Because, he explained, "it is the administration's first full statement of its priorities, policies, and proposals for meeting our national needs." In short, if you want to know what a new administration is all about, examine the budget.
In the last few days, many Americans, having done just that, are finally concluding - in some cases reluctantly - that Jimmy Carter is fundamentally a conservative. In fact, the most conservative Democratic President since Grover Cleveland was elected in 1884.
That, of course, is disappointing to the liberals who did so much to elect him in 1976, but, in all fairness to Carter, they have little reason to complain that he deceived or betrayed them. Like most candidates he tried to please everybody, but, in the final analysis, he made no great effort to conceal his underlying conservatism, especially in fiscal affairs.
In his 1976 acceptance speech he made it clear that - like countless Republican Presidents - he wanted to balance the budget. As for the Humphrey Hawkins full-employment bill, the supreme plank of the party platform, he gave it only grudging, limited approval.
As far back as July 31, 1970, when Carter was running for governor of Georgia, he said, "I was never a liberal, I am and have always been a conservative." His closest associates confirmed it. "He's a very conservative fellow," said Bert Lance, his first budget director. And Hamilton Jordan, the president's top political adviser, also said, "On fiscal matters, Carter is very, very conservative."

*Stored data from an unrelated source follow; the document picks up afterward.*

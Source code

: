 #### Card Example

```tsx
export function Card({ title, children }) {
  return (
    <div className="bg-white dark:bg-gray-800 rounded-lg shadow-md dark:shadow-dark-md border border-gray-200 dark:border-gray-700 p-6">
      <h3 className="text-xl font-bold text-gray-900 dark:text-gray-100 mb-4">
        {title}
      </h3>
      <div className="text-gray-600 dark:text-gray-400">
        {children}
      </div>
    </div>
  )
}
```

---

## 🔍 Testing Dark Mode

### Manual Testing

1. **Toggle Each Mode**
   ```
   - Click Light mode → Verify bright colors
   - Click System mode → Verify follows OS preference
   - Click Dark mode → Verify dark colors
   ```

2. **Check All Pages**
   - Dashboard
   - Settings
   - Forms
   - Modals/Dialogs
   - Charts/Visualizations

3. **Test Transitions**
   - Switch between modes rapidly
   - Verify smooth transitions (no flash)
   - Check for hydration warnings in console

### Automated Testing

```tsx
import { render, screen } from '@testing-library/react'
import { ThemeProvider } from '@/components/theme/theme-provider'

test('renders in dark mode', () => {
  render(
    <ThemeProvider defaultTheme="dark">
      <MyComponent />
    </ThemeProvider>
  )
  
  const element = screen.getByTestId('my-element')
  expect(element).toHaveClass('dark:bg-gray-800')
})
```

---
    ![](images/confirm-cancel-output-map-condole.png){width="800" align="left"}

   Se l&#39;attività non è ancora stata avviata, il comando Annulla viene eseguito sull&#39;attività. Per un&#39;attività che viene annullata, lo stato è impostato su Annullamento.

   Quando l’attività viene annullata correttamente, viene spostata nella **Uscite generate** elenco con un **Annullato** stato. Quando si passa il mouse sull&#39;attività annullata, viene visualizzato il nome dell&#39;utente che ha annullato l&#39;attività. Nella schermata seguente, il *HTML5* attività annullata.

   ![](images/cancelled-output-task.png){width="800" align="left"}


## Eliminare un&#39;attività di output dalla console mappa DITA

Months before the 1976 Democratic convention, I had occasion to note that if Carter reached the White House he would become the first businessman President in the history of the United States.
I must confess, however, that I never imagined a Carter State of the Union speech would prompt a right-winger like Sen. Barry Goldwater (R-Ariz) to say, "I made that speech in 1964, and I was defeated."
Carter's call for a timid $25-billion tax cut was even too conservative for the Republican leader of the House, Rep. John Rhodes of Arizona, who thinks the reduction ought to be twice as big. "If we really wanted to accomplish all the things which I think are necessary for the economy," Rhodes said, "it would take a $51-billion tax cut." Last year, when the President was still emphasizing his determination to balance the budget, despite the high unemployment rate, Rhodes gleefully remarked, "The President is sounding for all the world like the Republican Party platform."
Most of Carter's political initiatives during his first months in office, it is now known, were suggested in a private memorandum written by Patrick Caddell, the President's personal political pollster. "We have an opportunity," Caddell told Carter, "to co-opt many of their [the Republicans] issue positions and take away large chunks of their normal presidential coalition."
"Unfortunately," he added, it is those same actions that are likely to cause rumblings from the left of the Democratic Party." He warned that Carter's real opposition would come from an "antiquated and anachronistic" group of "traditional liberal" and "Young Turk" Democrats.
In summing up his first State of the Union speech, Carter said: "Government cannot solve our problems. It cannot set our goals. It cannot define our vision. Government cannot eliminate poverty, or provide a bountiful economy, or reduce inflation, or save our cities, or cure illiteracy, or provide energy . . . ."
No other Democratic President in this century has ever taken that line. It contradicts everything the party has stood for since the time of Woodrow Wilson.
Without government, there wouldn't be an 8-hour day, or a 40-hour work week, or a minimum wage, or unemployment insurance, to say nothing of Social Security, public health, universal education, Medicare, environmental protection, national security, law enforcement, occupational safety, protection of savings, and countless other indispensable services.
It is astonishing to hear Carter talk like that, since at the same time he is sending messages to Congress calling for government action to solve problems like energy, poverty, urban decay, and a lagging economy, among other things.
Carter recently incautiously said he would judge the effectiveness of his State of the Union message by the reaction of the stock market. As of yesterday, the Dow Jones industrial average had dropped to 764.12, falling 67 points in the first weeks of the new year to hit the lowest level since April 1975. Not a very good testimonial from the country's millions of investors, most of whom are supposed to be conservatives themselves.